Weighing a wild baleen whale is no easy feat. For one, hulking marine mammals represent the largest animals on the planet, and their aquatic lifestyle makes it difficult for researchers to accurately measure their heft. So while body mass is considered fundamental to the understanding of animal physiology, studies of baleen whales often do not include their weight.
Fortunately, as Jennifer Leman reports for Popular Mechanics, a group of researchers has come up with a way to accurately and non-invasively estimate the weight of wild whales, using aerial images taken by drones. The team’s study, published recently in Methods in Ecology and Evolution, focused on southern right whales—a baleen whale species, frolicking off the coast of Península Valdés, Argentina. But the researchers say their method has far-reaching implications. “Our approach can be directly applied to other marine mammals,” the study authors write.
Historically, data on whale body mass has been derived from dead specimens resulting from whaling operations, bycatch or strandings.

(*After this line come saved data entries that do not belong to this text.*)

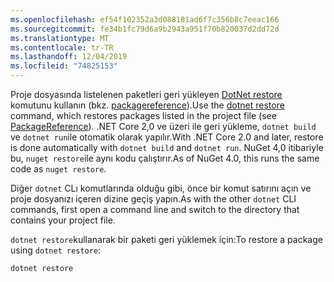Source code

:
 ```yaml
---
ms.openlocfilehash: ef54f102352a3d088181ad6f7c356b8c7eeac166
ms.sourcegitcommit: fe34b1fc79d6a9b2943a951f70b820037d2dd72d
ms.translationtype: MT
ms.contentlocale: tr-TR
ms.lasthandoff: 12/04/2019
ms.locfileid: "74825153"
---
```

<span data-ttu-id="f45c8-101">Proje dosyasında listelenen paketleri geri yükleyen [DotNet restore](/dotnet/core/tools/dotnet-restore?tabs=netcore2x) komutunu kullanın (bkz. [packagereference](../../consume-packages/package-references-in-project-files.md)).</span><span class="sxs-lookup"><span data-stu-id="f45c8-101">Use the [dotnet restore](/dotnet/core/tools/dotnet-restore?tabs=netcore2x) command, which restores packages listed in the project file (see [PackageReference](../../consume-packages/package-references-in-project-files.md)).</span></span> <span data-ttu-id="f45c8-102">.NET Core 2,0 ve üzeri ile geri yükleme, `dotnet build` ve `dotnet run`ile otomatik olarak yapılır.</span><span class="sxs-lookup"><span data-stu-id="f45c8-102">With .NET Core 2.0 and later, restore is done automatically with `dotnet build` and `dotnet run`.</span></span> <span data-ttu-id="f45c8-103">NuGet 4,0 itibariyle bu, `nuget restore`ile aynı kodu çalıştırır.</span><span class="sxs-lookup"><span data-stu-id="f45c8-103">As of NuGet 4.0, this runs the same code as `nuget restore`.</span></span>

<span data-ttu-id="f45c8-104">Diğer `dotnet` CLı komutlarında olduğu gibi, önce bir komut satırını açın ve proje dosyanızı içeren dizine geçiş yapın.</span><span class="sxs-lookup"><span data-stu-id="f45c8-104">As with the other `dotnet` CLI commands, first open a command line and switch to the directory that contains your project file.</span></span>

<span data-ttu-id="f45c8-105">`dotnet restore`kullanarak bir paketi geri yüklemek için:</span><span class="sxs-lookup"><span data-stu-id="f45c8-105">To restore a package using `dotnet restore`:</span></span>

```dotnetcli
dotnet restore 
```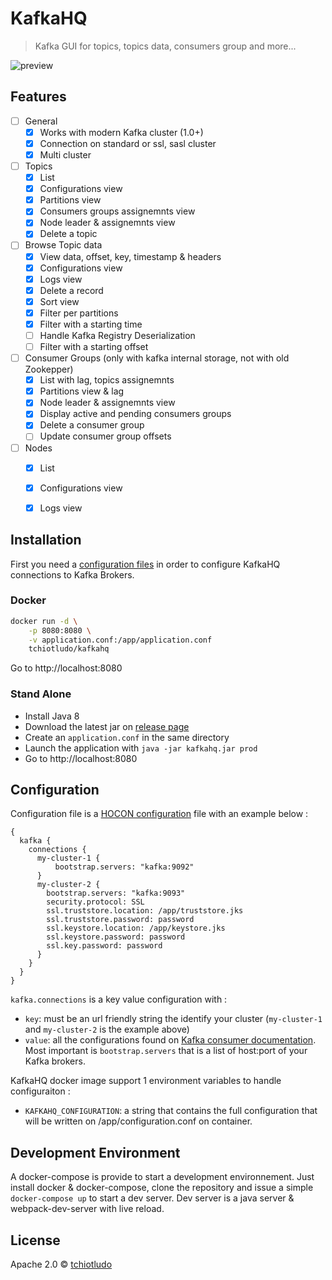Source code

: # KafkaHQ
> Kafka GUI for topics, topics data, consumers group and more...

![preview](https://user-images.githubusercontent.com/2064609/50536651-e050de80-0b56-11e9-816f-9d3aca3f1c88.gif)

## Features

- [ ] General
  - [x] Works with modern Kafka cluster (1.0+)
  - [x] Connection on standard or ssl, sasl cluster
  - [x] Multi cluster
- [ ] Topics
  - [x] List
  - [x] Configurations view
  - [x] Partitions view
  - [x] Consumers groups assignemnts view
  - [x] Node leader & assignemnts view
  - [x] Delete a topic
- [ ] Browse Topic data
  - [x] View data, offset, key, timestamp & headers
  - [x] Configurations view
  - [x] Logs view
  - [x] Delete a record
  - [x] Sort view
  - [x] Filter per partitions
  - [X] Filter with a starting time
  - [ ] Handle Kafka Registry Deserialization
  - [ ] Filter with a starting offset
- [ ] Consumer Groups (only with kafka internal storage, not with old Zookepper)
  - [x] List with lag, topics assignemnts
  - [x] Partitions view & lag
  - [x] Node leader & assignemnts view
  - [x] Display active and pending consumers groups
  - [x] Delete a consumer group
  - [ ] Update consumer group offsets
- [ ] Nodes
  - [x] List
  - [x] Configurations view
  - [x] Logs view


## Installation

First you need a [configuration files](#configuration) in order to configure KafkaHQ connections to Kafka Brokers.

### Docker

```sh
docker run -d \
    -p 8080:8080 \
    -v application.conf:/app/application.conf
    tchiotludo/kafkahq
```

Go to http://localhost:8080


### Stand Alone

* Install Java 8
* Download the latest jar on [release page](https://github.com/tchiotludo/kafkahq/releases)
* Create an `application.conf` in the same directory
* Launch the application with `java -jar kafkahq.jar prod`
* Go to http://localhost:8080


## Configuration
Configuration file is a [HOCON configuration](https://github.com/lightbend/config/blob/master/HOCON.md) file with an example below :
```
{
  kafka {
    connections {
      my-cluster-1 {
          bootstrap.servers: "kafka:9092"
      }
      my-cluster-2 {
        bootstrap.servers: "kafka:9093"
        security.protocol: SSL
        ssl.truststore.location: /app/truststore.jks
        ssl.truststore.password: password
        ssl.keystore.location: /app/keystore.jks
        ssl.keystore.password: password
        ssl.key.password: password
      }
    }
  }
}
```

`kafka.connections` is a key value configuration with :
* `key`: must be an url friendly string the identify your cluster (`my-cluster-1` and `my-cluster-2` is the example above)
* `value`: all the configurations found on [Kafka consumer documentation](https://kafka.apache.org/documentation/#consumerconfigs). Most important is `bootstrap.servers` that is a list of host:port of your Kafka brokers.

KafkaHQ docker image support 1 environment variables to handle configuraiton :
* `KAFKAHQ_CONFIGURATION`: a string that contains the full configuration that will be written on /app/configuration.conf on container.


## Development Environment
A docker-compose is provide to start a development environnement.
Just install docker & docker-compose, clone the repository and issue a simple `docker-compose up` to start a dev server.
Dev server is a java server & webpack-dev-server with live reload.


## License
Apache 2.0 © [tchiotludo](https://github.com/tchiotludo)
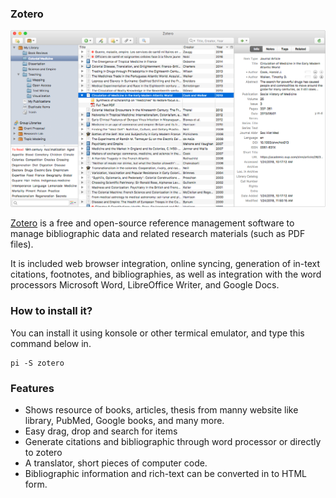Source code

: ### Zotero

![Image](/public/Images/zotero.png)

[Zotero](https://www.zotero.org) is a free and open-source reference management software to manage bibliographic data and related research materials (such as PDF files).

It is included web browser integration, online syncing, generation of in-text citations, footnotes, and bibliographies, as well as integration with the word processors Microsoft Word, LibreOffice Writer, and Google Docs.
### How to install it?
You can install it using konsole or other termical emulator, and type this command below in.
```
pi -S zotero
```
### Features
- Shows resource of books, articles, thesis from manny website like library, PubMed, Google books, and many more.
- Easy drag, drop and search for items
- Generate citations and bibliographic through word processor or directly to zotero
- A translator, short pieces  of computer code.
- Bibliographic information and rich-text can be converted in to HTML form.
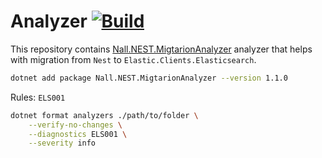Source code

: # Analyzer [![Build](https://github.com/NikiforovAll/elasticsearch-dotnet-playground/actions/workflows/build.yaml/badge.svg)](https://github.com/NikiforovAll/elasticsearch-dotnet-playground/actions/workflows/build.yaml)

This repository contains [Nall.NEST.MigtarionAnalyzer](https://www.nuget.org/packages/Nall.NEST.MigtarionAnalyzer) analyzer that helps with migration from `Nest` to `Elastic.Clients.Elasticsearch`.

```bash
dotnet add package Nall.NEST.MigtarionAnalyzer --version 1.1.0
```

Rules: `ELS001`


```bash
dotnet format analyzers ./path/to/folder \
    --verify-no-changes \
    --diagnostics ELS001 \
    --severity info
```
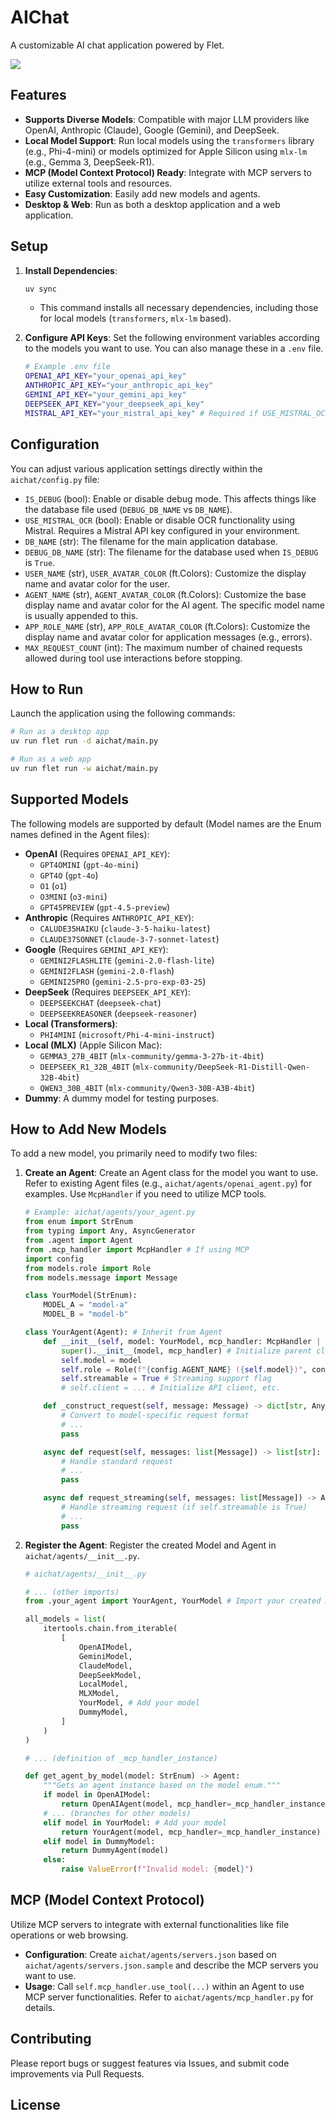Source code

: # AIChat

A customizable AI chat application powered by Flet.

![](images/app_view.png)

## Features

*   **Supports Diverse Models**: Compatible with major LLM providers like OpenAI, Anthropic (Claude), Google (Gemini), and DeepSeek.
*   **Local Model Support**: Run local models using the `transformers` library (e.g., Phi-4-mini) or models optimized for Apple Silicon using `mlx-lm` (e.g., Gemma 3, DeepSeek-R1).
*   **MCP (Model Context Protocol) Ready**: Integrate with MCP servers to utilize external tools and resources.
*   **Easy Customization**: Easily add new models and agents.
*   **Desktop & Web**: Run as both a desktop application and a web application.

## Setup

1.  **Install Dependencies**:
    ```bash
    uv sync
    ```
    *   This command installs all necessary dependencies, including those for local models (`transformers`, `mlx-lm` based).

2.  **Configure API Keys**:
    Set the following environment variables according to the models you want to use. You can also manage these in a `.env` file.

    ```bash
    # Example .env file
    OPENAI_API_KEY="your_openai_api_key"
    ANTHROPIC_API_KEY="your_anthropic_api_key"
    GEMINI_API_KEY="your_gemini_api_key"
    DEEPSEEK_API_KEY="your_deepseek_api_key"
    MISTRAL_API_KEY="your_mistral_api_key" # Required if USE_MISTRAL_OCR is True
    ```

## Configuration

You can adjust various application settings directly within the `aichat/config.py` file:

*   `IS_DEBUG` (bool): Enable or disable debug mode. This affects things like the database file used (`DEBUG_DB_NAME` vs `DB_NAME`).
*   `USE_MISTRAL_OCR` (bool): Enable or disable OCR functionality using Mistral. Requires a Mistral API key configured in your environment.
*   `DB_NAME` (str): The filename for the main application database.
*   `DEBUG_DB_NAME` (str): The filename for the database used when `IS_DEBUG` is `True`.
*   `USER_NAME` (str), `USER_AVATAR_COLOR` (ft.Colors): Customize the display name and avatar color for the user.
*   `AGENT_NAME` (str), `AGENT_AVATAR_COLOR` (ft.Colors): Customize the base display name and avatar color for the AI agent. The specific model name is usually appended to this.
*   `APP_ROLE_NAME` (str), `APP_ROLE_AVATAR_COLOR` (ft.Colors): Customize the display name and avatar color for application messages (e.g., errors).
*   `MAX_REQUEST_COUNT` (int): The maximum number of chained requests allowed during tool use interactions before stopping.

## How to Run

Launch the application using the following commands:

```bash
# Run as a desktop app
uv run flet run -d aichat/main.py

# Run as a web app
uv run flet run -w aichat/main.py
```

## Supported Models

The following models are supported by default (Model names are the Enum names defined in the Agent files):

*   **OpenAI** (Requires `OPENAI_API_KEY`):
    *   `GPT4OMINI` (`gpt-4o-mini`)
    *   `GPT4O` (`gpt-4o`)
    *   `O1` (`o1`)
    *   `O3MINI` (`o3-mini`)
    *   `GPT45PREVIEW` (`gpt-4.5-preview`)
*   **Anthropic** (Requires `ANTHROPIC_API_KEY`):
    *   `CALUDE35HAIKU` (`claude-3-5-haiku-latest`)
    *   `CLAUDE37SONNET` (`claude-3-7-sonnet-latest`)
*   **Google** (Requires `GEMINI_API_KEY`):
    *   `GEMINI2FLASHLITE` (`gemini-2.0-flash-lite`)
    *   `GEMINI2FLASH` (`gemini-2.0-flash`)
    *   `GEMINI25PRO` (`gemini-2.5-pro-exp-03-25`)
*   **DeepSeek** (Requires `DEEPSEEK_API_KEY`):
    *   `DEEPSEEKCHAT` (`deepseek-chat`)
    *   `DEEPSEEKREASONER` (`deepseek-reasoner`)
*   **Local (Transformers)**:
    *   `PHI4MINI` (`microsoft/Phi-4-mini-instruct`)
*   **Local (MLX)** (Apple Silicon Mac):
    *   `GEMMA3_27B_4BIT` (`mlx-community/gemma-3-27b-it-4bit`)
    *   `DEEPSEEK_R1_32B_4BIT` (`mlx-community/DeepSeek-R1-Distill-Qwen-32B-4bit`)
    *   `QWEN3_30B_4BIT` (`mlx-community/Qwen3-30B-A3B-4bit`)
*   **Dummy**: A dummy model for testing purposes.

## How to Add New Models

To add a new model, you primarily need to modify two files:

1.  **Create an Agent**:
    Create an Agent class for the model you want to use. Refer to existing Agent files (e.g., `aichat/agents/openai_agent.py`) for examples. Use `McpHandler` if you need to utilize MCP tools.

    ```python
    # Example: aichat/agents/your_agent.py
    from enum import StrEnum
    from typing import Any, AsyncGenerator
    from .agent import Agent
    from .mcp_handler import McpHandler # If using MCP
    import config
    from models.role import Role
    from models.message import Message

    class YourModel(StrEnum):
        MODEL_A = "model-a"
        MODEL_B = "model-b"

    class YourAgent(Agent): # Inherit from Agent
        def __init__(self, model: YourModel, mcp_handler: McpHandler | None = None): # Accept MCP handler (optional)
            super().__init__(model, mcp_handler) # Initialize parent class
            self.model = model
            self.role = Role(f"{config.AGENT_NAME} ({self.model})", config.AGENT_AVATAR_COLOR)
            self.streamable = True # Streaming support flag
            # self.client = ... # Initialize API client, etc.

        def _construct_request(self, message: Message) -> dict[str, Any]:
            # Convert to model-specific request format
            # ...
            pass

        async def request(self, messages: list[Message]) -> list[str]:
            # Handle standard request
            # ...
            pass

        async def request_streaming(self, messages: list[Message]) -> AsyncGenerator[str, None]:
            # Handle streaming request (if self.streamable is True)
            # ...
            pass
    ```

2.  **Register the Agent**:
    Register the created Model and Agent in `aichat/agents/__init__.py`.

    ```python
    # aichat/agents/__init__.py

    # ... (other imports)
    from .your_agent import YourAgent, YourModel # Import your created Agent and Model

    all_models = list(
        itertools.chain.from_iterable(
            [
                OpenAIModel,
                GeminiModel,
                ClaudeModel,
                DeepSeekModel,
                LocalModel,
                MLXModel,
                YourModel, # Add your model
                DummyModel,
            ]
        )
    )

    # ... (definition of _mcp_handler_instance)

    def get_agent_by_model(model: StrEnum) -> Agent:
        """Gets an agent instance based on the model enum."""
        if model in OpenAIModel:
            return OpenAIAgent(model, mcp_handler=_mcp_handler_instance)
        # ... (branches for other models)
        elif model in YourModel: # Add your model
            return YourAgent(model, mcp_handler=_mcp_handler_instance) # Pass handler if using MCP
        elif model in DummyModel:
            return DummyAgent(model)
        else:
            raise ValueError(f"Invalid model: {model}")

    ```

## MCP (Model Context Protocol)

Utilize MCP servers to integrate with external functionalities like file operations or web browsing.

*   **Configuration**: Create `aichat/agents/servers.json` based on `aichat/agents/servers.json.sample` and describe the MCP servers you want to use.
*   **Usage**: Call `self.mcp_handler.use_tool(...)` within an Agent to use MCP server functionalities. Refer to `aichat/agents/mcp_handler.py` for details.

## Contributing

Please report bugs or suggest features via Issues, and submit code improvements via Pull Requests.

## License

But trying to determine the weight of a living whale based on a carcass is difficult. Bloating or deflation of the body can distort measurements, and working with a single dead sample does not allow scientists to track an individual whale’s weight over time. What’s more, lethal sampling—or killing a whale for the purposes of scientific study—is widely considered to be unethical.
This has left researchers with few options when it comes to figuring out just how chunky wild whales are. But knowing the animals’ weight is vital to gauging their overall health. As study co-author Michael J. Moore, a biologist and director of the Marine Mammal Center at the Woods Hole Oceanographic Institution, tells Jessica Leigh Hester of Atlas Obscura, body mass “tells you about the health of the animal, and in the context of its environment, it gives you a sense of how it’s doing nutritionally.”
“If the weight is insufficient,” Moore adds, “then the animal’s not going to get pregnant. It’s a critical number in terms of population.”
Hoping to find a better way to determine whale body mass, Moore and his colleagues used drones to take aerial photos of 86 southern right whales—48 calves, seven juveniles and 31 lactating females—in the clear, still waters off Península Valdés, where the species congregates during its breeding season. The researchers then calculated the animals’ approximate length, width and height, and estimated body shape and volume with the help of computer modelling. Finally, “to obtain a volume-to-mass conversion factor,” the model was used to estimate the body volume of eight North Pacific right whales, which had been lethally captured in whaling operations and whose body masses were known.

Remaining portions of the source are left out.